# Aim of the task:
How many lines in the records below contain the string "shields"? Answer with the number alone.

:::::

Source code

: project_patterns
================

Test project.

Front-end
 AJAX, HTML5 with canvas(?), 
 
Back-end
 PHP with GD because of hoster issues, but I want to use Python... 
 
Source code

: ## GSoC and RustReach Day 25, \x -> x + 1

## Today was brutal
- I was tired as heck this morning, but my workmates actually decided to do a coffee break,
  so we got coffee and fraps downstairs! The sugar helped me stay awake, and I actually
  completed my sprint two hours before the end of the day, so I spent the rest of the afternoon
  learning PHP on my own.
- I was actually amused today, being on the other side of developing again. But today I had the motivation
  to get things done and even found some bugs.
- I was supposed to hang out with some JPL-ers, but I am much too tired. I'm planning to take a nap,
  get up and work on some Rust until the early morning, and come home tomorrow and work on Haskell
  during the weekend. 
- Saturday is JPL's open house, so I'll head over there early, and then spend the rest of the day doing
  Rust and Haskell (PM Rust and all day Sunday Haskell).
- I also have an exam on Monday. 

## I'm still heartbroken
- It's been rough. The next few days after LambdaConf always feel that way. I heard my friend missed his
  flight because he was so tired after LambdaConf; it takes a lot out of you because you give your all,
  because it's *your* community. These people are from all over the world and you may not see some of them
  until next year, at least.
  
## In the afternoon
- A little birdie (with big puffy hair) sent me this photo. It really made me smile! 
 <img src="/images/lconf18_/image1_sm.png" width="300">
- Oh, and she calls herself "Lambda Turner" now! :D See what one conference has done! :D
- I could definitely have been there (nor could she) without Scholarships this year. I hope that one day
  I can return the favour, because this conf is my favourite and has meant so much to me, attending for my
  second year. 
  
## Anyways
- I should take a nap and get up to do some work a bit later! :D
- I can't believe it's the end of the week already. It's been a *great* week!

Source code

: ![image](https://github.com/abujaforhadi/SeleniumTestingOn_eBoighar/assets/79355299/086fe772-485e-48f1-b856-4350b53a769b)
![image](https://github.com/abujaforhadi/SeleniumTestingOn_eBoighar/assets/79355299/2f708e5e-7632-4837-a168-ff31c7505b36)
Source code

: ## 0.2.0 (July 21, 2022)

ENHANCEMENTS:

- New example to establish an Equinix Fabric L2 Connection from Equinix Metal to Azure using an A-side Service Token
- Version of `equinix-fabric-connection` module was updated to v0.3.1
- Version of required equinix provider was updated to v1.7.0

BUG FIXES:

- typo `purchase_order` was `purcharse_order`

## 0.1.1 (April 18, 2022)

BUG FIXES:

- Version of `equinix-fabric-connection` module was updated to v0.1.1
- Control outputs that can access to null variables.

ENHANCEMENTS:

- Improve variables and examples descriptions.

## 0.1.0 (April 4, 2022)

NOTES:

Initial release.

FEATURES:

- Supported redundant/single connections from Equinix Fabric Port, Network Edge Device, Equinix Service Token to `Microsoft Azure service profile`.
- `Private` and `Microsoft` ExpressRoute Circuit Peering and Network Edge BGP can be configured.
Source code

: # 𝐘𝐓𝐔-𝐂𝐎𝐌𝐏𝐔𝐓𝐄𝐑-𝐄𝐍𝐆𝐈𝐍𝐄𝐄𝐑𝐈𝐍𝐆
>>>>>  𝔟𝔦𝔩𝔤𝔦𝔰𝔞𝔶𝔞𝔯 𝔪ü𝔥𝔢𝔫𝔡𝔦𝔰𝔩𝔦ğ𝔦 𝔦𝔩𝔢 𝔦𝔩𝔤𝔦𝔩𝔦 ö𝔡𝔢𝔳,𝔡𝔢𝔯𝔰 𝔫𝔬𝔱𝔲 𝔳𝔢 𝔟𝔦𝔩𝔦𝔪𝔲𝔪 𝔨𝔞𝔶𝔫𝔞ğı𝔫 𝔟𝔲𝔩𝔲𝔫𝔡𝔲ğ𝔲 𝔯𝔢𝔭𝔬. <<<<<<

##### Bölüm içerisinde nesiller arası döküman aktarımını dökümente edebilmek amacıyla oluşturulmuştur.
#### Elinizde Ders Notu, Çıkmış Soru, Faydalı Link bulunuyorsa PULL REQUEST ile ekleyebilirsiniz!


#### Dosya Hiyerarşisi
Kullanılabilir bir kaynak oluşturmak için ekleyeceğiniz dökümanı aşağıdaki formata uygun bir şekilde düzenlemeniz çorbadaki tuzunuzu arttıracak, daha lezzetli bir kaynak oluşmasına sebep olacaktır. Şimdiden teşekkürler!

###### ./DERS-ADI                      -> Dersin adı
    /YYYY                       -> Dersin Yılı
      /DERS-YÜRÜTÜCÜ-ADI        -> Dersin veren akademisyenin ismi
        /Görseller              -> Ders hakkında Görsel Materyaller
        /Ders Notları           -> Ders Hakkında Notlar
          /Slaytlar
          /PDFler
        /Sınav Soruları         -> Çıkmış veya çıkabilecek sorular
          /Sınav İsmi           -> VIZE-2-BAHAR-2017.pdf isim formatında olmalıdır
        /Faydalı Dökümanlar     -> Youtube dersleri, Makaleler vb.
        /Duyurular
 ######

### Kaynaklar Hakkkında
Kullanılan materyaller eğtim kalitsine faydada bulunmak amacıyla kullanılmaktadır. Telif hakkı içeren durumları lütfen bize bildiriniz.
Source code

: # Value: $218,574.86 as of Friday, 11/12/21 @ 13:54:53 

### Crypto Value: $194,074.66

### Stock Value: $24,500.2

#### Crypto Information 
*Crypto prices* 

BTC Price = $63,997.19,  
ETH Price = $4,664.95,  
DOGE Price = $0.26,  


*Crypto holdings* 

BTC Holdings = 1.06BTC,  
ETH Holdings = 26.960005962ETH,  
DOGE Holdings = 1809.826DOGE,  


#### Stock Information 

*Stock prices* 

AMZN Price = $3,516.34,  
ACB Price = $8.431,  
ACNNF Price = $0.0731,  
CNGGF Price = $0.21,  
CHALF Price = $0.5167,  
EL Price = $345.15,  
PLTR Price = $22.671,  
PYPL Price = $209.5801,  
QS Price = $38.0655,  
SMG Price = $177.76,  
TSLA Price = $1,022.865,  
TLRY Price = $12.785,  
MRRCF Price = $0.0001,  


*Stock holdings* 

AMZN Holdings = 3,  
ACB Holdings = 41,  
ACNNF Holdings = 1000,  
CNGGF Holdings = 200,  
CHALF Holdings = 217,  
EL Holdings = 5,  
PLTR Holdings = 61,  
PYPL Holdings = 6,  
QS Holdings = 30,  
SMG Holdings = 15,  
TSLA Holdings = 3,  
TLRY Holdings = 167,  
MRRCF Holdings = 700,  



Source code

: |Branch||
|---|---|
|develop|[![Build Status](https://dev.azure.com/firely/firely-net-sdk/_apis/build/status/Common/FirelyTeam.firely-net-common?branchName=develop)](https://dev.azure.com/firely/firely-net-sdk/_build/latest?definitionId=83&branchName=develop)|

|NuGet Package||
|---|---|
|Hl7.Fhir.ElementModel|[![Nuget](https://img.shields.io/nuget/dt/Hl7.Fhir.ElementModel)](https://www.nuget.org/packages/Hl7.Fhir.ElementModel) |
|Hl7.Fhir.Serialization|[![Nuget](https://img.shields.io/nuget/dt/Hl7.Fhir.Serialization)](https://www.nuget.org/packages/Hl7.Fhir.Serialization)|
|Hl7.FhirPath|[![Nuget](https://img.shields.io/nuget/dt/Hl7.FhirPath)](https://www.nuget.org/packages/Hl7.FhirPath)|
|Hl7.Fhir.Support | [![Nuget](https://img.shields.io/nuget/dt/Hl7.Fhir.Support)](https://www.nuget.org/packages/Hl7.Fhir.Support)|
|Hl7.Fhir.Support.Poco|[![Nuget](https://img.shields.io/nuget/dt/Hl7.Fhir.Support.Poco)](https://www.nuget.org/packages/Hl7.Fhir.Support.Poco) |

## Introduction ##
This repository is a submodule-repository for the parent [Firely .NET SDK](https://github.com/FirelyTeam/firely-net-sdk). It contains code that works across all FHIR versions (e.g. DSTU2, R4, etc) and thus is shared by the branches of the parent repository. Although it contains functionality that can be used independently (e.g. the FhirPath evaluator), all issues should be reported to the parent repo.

:::::

# Result:
5